--- GIVEN INFORMATION Enclosed Below ---

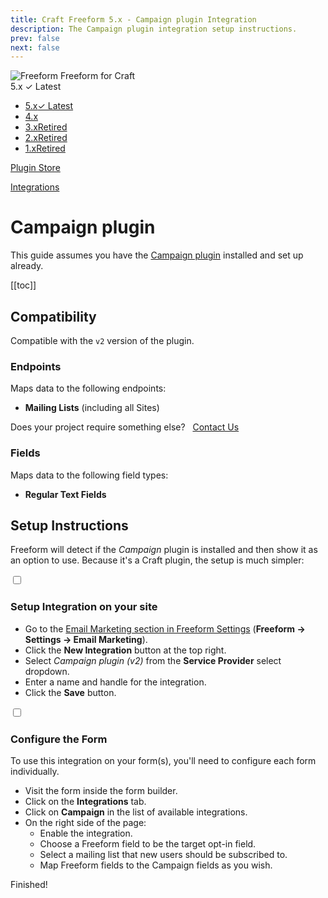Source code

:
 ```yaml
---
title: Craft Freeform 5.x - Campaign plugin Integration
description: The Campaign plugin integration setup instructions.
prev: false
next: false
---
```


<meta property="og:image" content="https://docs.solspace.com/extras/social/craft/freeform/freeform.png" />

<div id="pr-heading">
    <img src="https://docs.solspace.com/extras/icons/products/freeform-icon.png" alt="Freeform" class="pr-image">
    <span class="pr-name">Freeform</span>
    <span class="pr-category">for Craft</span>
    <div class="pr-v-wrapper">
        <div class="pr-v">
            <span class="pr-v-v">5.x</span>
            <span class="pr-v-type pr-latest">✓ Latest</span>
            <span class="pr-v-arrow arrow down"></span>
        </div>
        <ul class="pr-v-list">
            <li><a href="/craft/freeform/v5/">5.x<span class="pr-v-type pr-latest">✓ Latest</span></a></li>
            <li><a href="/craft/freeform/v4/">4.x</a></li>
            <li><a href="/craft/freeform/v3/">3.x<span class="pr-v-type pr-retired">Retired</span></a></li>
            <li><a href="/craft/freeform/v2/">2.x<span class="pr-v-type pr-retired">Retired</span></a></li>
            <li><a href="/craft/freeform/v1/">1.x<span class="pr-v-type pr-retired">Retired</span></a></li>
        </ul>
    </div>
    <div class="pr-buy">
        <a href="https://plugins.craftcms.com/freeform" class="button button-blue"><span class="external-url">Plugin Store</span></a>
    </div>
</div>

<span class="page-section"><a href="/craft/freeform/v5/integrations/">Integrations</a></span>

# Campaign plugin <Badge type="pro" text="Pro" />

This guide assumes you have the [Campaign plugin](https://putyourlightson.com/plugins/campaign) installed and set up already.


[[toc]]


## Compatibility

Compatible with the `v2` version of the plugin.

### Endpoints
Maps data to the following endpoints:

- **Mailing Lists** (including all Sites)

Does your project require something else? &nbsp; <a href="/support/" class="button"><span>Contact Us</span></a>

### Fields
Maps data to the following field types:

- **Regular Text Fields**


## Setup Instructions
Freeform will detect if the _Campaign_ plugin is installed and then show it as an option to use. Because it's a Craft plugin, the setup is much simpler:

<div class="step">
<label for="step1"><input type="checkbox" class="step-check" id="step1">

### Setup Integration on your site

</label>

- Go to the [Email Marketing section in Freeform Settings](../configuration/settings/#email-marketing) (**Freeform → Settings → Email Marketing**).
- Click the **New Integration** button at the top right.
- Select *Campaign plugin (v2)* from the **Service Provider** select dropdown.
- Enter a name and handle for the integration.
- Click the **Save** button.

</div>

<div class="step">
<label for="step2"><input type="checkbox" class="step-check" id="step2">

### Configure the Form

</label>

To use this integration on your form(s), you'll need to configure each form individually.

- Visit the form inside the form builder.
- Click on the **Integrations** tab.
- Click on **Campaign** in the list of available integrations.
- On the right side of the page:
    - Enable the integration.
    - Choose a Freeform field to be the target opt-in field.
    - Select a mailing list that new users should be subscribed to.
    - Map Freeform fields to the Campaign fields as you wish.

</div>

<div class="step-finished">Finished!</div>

--- End of Enclosed GIVEN INFORMATION ---

## [EXERCISE OBJECTIVE]
List, from the entries above, every line in which the word "label" shows up.

## [RESPONSE]
<label for="step1"><input type="checkbox" class="step-check" id="step1">
</label>
<label for="step2"><input type="checkbox" class="step-check" id="step2">
</label>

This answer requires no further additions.